_Task directions_
From the first entry to the last, copy the material exactly as it stands.

═══ Information supplied ═══

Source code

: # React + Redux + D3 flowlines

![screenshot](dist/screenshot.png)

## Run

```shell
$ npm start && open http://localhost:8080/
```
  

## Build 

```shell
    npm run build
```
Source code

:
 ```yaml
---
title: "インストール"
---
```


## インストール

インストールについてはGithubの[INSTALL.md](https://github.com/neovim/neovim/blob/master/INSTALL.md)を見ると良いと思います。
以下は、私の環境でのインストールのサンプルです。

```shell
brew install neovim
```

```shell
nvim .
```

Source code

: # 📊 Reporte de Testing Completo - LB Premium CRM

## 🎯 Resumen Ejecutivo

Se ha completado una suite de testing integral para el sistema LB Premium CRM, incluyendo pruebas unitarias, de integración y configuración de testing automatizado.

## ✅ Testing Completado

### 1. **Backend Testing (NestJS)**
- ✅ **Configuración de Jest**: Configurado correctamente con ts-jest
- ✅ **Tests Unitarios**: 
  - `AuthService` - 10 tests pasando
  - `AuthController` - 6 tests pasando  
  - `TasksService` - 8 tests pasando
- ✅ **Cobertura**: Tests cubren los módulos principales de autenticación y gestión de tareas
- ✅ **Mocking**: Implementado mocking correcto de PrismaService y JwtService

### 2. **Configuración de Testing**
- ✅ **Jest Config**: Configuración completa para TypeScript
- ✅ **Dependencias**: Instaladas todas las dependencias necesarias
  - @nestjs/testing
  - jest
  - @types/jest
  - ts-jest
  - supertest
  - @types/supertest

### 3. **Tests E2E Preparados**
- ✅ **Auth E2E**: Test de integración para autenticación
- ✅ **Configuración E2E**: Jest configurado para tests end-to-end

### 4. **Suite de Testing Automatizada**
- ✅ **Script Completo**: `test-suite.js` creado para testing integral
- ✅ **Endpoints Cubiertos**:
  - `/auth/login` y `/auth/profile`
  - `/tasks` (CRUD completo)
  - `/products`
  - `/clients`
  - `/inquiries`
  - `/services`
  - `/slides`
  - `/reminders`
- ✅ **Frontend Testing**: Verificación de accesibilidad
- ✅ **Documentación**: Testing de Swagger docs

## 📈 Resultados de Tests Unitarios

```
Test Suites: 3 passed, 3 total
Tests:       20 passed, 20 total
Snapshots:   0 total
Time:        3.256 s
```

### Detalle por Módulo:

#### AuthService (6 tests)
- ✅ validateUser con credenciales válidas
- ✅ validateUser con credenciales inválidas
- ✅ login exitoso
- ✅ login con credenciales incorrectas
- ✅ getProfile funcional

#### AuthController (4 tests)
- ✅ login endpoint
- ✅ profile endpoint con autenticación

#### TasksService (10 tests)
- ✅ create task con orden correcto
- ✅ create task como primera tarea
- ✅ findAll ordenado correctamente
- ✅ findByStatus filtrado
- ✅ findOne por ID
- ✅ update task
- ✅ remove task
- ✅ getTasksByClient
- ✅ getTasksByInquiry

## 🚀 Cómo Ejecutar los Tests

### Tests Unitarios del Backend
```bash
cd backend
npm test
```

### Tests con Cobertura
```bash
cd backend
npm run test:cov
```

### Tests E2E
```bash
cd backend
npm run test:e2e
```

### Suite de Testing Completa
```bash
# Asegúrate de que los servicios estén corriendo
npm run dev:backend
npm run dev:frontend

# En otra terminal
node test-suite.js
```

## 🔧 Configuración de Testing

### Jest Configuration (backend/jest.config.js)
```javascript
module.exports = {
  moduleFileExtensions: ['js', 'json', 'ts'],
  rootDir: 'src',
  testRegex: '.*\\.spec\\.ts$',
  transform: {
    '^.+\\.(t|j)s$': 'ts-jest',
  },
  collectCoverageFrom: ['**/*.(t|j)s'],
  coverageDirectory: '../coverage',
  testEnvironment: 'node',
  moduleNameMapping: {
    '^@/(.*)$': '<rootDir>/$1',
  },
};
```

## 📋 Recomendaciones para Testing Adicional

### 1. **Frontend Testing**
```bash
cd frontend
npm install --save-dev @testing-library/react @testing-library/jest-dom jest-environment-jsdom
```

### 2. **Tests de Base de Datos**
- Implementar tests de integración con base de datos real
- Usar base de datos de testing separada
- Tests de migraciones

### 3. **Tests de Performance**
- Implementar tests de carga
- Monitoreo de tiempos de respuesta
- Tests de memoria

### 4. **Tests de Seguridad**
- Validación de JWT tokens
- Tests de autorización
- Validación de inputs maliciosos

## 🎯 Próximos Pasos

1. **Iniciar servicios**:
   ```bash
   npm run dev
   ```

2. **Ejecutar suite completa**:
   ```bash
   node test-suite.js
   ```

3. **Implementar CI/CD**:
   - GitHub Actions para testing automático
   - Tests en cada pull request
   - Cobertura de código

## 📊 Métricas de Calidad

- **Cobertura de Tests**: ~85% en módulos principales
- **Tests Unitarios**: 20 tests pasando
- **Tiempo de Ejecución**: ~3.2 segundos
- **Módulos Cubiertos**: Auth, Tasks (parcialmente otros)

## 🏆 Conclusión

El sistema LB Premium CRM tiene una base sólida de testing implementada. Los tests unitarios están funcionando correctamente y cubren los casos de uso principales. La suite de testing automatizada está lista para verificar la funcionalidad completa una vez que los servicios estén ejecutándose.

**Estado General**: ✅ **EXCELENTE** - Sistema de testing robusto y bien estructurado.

═══

_Task output_
Source code

: # React + Redux + D3 flowlines

![screenshot](dist/screenshot.png)

## Run

```shell
$ npm start && open http://localhost:8080/
```
  

## Build 

```shell
    npm run build
```
Source code

:
 ```yaml
---
title: "インストール"
---
```


## インストール

インストールについてはGithubの[INSTALL.md](https://github.com/neovim/neovim/blob/master/INSTALL.md)を見ると良いと思います。
以下は、私の環境でのインストールのサンプルです。

```shell
brew install neovim
```

```shell
nvim .
```

Source code

: # 📊 Reporte de Testing Completo - LB Premium CRM

## 🎯 Resumen Ejecutivo

Se ha completado una suite de testing integral para el sistema LB Premium CRM, incluyendo pruebas unitarias, de integración y configuración de testing automatizado.

## ✅ Testing Completado

### 1. **Backend Testing (NestJS)**
- ✅ **Configuración de Jest**: Configurado correctamente con ts-jest
- ✅ **Tests Unitarios**: 
  - `AuthService` - 10 tests pasando
  - `AuthController` - 6 tests pasando  
  - `TasksService` - 8 tests pasando
- ✅ **Cobertura**: Tests cubren los módulos principales de autenticación y gestión de tareas
- ✅ **Mocking**: Implementado mocking correcto de PrismaService y JwtService

### 2. **Configuración de Testing**
- ✅ **Jest Config**: Configuración completa para TypeScript
- ✅ **Dependencias**: Instaladas todas las dependencias necesarias
  - @nestjs/testing
  - jest
  - @types/jest
  - ts-jest
  - supertest
  - @types/supertest

### 3. **Tests E2E Preparados**
- ✅ **Auth E2E**: Test de integración para autenticación
- ✅ **Configuración E2E**: Jest configurado para tests end-to-end

### 4. **Suite de Testing Automatizada**
- ✅ **Script Completo**: `test-suite.js` creado para testing integral
- ✅ **Endpoints Cubiertos**:
  - `/auth/login` y `/auth/profile`
  - `/tasks` (CRUD completo)
  - `/products`
  - `/clients`
  - `/inquiries`
  - `/services`
  - `/slides`
  - `/reminders`
- ✅ **Frontend Testing**: Verificación de accesibilidad
- ✅ **Documentación**: Testing de Swagger docs

## 📈 Resultados de Tests Unitarios

```
Test Suites: 3 passed, 3 total
Tests:       20 passed, 20 total
Snapshots:   0 total
Time:        3.256 s
```

### Detalle por Módulo:

#### AuthService (6 tests)
- ✅ validateUser con credenciales válidas
- ✅ validateUser con credenciales inválidas
- ✅ login exitoso
- ✅ login con credenciales incorrectas
- ✅ getProfile funcional

#### AuthController (4 tests)
- ✅ login endpoint
- ✅ profile endpoint con autenticación

#### TasksService (10 tests)
- ✅ create task con orden correcto
- ✅ create task como primera tarea
- ✅ findAll ordenado correctamente
- ✅ findByStatus filtrado
- ✅ findOne por ID
- ✅ update task
- ✅ remove task
- ✅ getTasksByClient
- ✅ getTasksByInquiry

## 🚀 Cómo Ejecutar los Tests

### Tests Unitarios del Backend
```bash
cd backend
npm test
```

### Tests con Cobertura
```bash
cd backend
npm run test:cov
```

### Tests E2E
```bash
cd backend
npm run test:e2e
```

### Suite de Testing Completa
```bash
# Asegúrate de que los servicios estén corriendo
npm run dev:backend
npm run dev:frontend

# En otra terminal
node test-suite.js
```

## 🔧 Configuración de Testing

### Jest Configuration (backend/jest.config.js)
```javascript
module.exports = {
  moduleFileExtensions: ['js', 'json', 'ts'],
  rootDir: 'src',
  testRegex: '.*\\.spec\\.ts$',
  transform: {
    '^.+\\.(t|j)s$': 'ts-jest',
  },
  collectCoverageFrom: ['**/*.(t|j)s'],
  coverageDirectory: '../coverage',
  testEnvironment: 'node',
  moduleNameMapping: {
    '^@/(.*)$': '<rootDir>/$1',
  },
};
```

## 📋 Recomendaciones para Testing Adicional

### 1. **Frontend Testing**
```bash
cd frontend
npm install --save-dev @testing-library/react @testing-library/jest-dom jest-environment-jsdom
```

### 2. **Tests de Base de Datos**
- Implementar tests de integración con base de datos real
- Usar base de datos de testing separada
- Tests de migraciones

### 3. **Tests de Performance**
- Implementar tests de carga
- Monitoreo de tiempos de respuesta
- Tests de memoria

### 4. **Tests de Seguridad**
- Validación de JWT tokens
- Tests de autorización
- Validación de inputs maliciosos

## 🎯 Próximos Pasos

1. **Iniciar servicios**:
   ```bash
   npm run dev
   ```

2. **Ejecutar suite completa**:
   ```bash
   node test-suite.js
   ```

3. **Implementar CI/CD**:
   - GitHub Actions para testing automático
   - Tests en cada pull request
   - Cobertura de código

## 📊 Métricas de Calidad

- **Cobertura de Tests**: ~85% en módulos principales
- **Tests Unitarios**: 20 tests pasando
- **Tiempo de Ejecución**: ~3.2 segundos
- **Módulos Cubiertos**: Auth, Tasks (parcialmente otros)

## 🏆 Conclusión

El sistema LB Premium CRM tiene una base sólida de testing implementada. Los tests unitarios están funcionando correctamente y cubren los casos de uso principales. La suite de testing automatizada está lista para verificar la funcionalidad completa una vez que los servicios estén ejecutándose.

**Estado General**: ✅ **EXCELENTE** - Sistema de testing robusto y bien estructurado.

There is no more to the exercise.